Instructions for the task:
Each entry below must be given again word for word, with no pictures.
#### Data to process
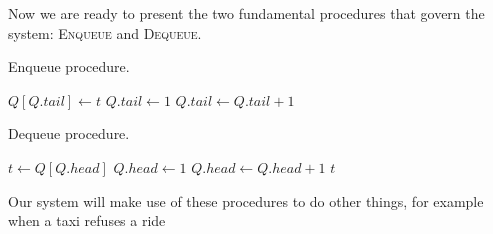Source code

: Now we are ready to present the two fundamental procedures that govern the system: \textsc{Enqueue} and \textsc{Dequeue}.

\newpage %

\begin{algorithm}
\caption{Enqueue procedure.}
\label{alg:enqueue}
\begin{algorithmic}[0]
 
	\State $Q\left[Q.tail\right] \gets t$
		\State $Q.tail \gets 1$ 
	\Else
		\State $Q.tail \gets Q.tail + 1$
	\EndIf
\EndProcedure
\end{algorithmic}
\end{algorithm}

\begin{algorithm}
\caption{Dequeue procedure.}
\label{alg:dequeue}
\begin{algorithmic}[0]
  \label{procedu}
	\State $t \gets Q\left[Q.head\right]$
		\State $Q.head \gets 1$
	\Else
		\State $Q.head \gets Q.head + 1$
	\EndIf
	\State \Return $t$ 
\EndProcedure
\end{algorithmic}
\end{algorithm}

Our system will make use of these procedures to do other things, for example when a taxi refuses a ride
########
Solution to this exercise:
Source code

: Now we are ready to present the two fundamental procedures that govern the system: \textsc{Enqueue} and \textsc{Dequeue}.

\newpage %

\begin{algorithm}
\caption{Enqueue procedure.}
\label{alg:enqueue}
\begin{algorithmic}[0]
 
	\State $Q\left[Q.tail\right] \gets t$
		\State $Q.tail \gets 1$ 
	\Else
		\State $Q.tail \gets Q.tail + 1$
	\EndIf
\EndProcedure
\end{algorithmic}
\end{algorithm}

\begin{algorithm}
\caption{Dequeue procedure.}
\label{alg:dequeue}
\begin{algorithmic}[0]
  \label{procedu}
	\State $t \gets Q\left[Q.head\right]$
		\State $Q.head \gets 1$
	\Else
		\State $Q.head \gets Q.head + 1$
	\EndIf
	\State \Return $t$ 
\EndProcedure
\end{algorithmic}
\end{algorithm}

Our system will make use of these procedures to do other things, for example when a taxi refuses a ride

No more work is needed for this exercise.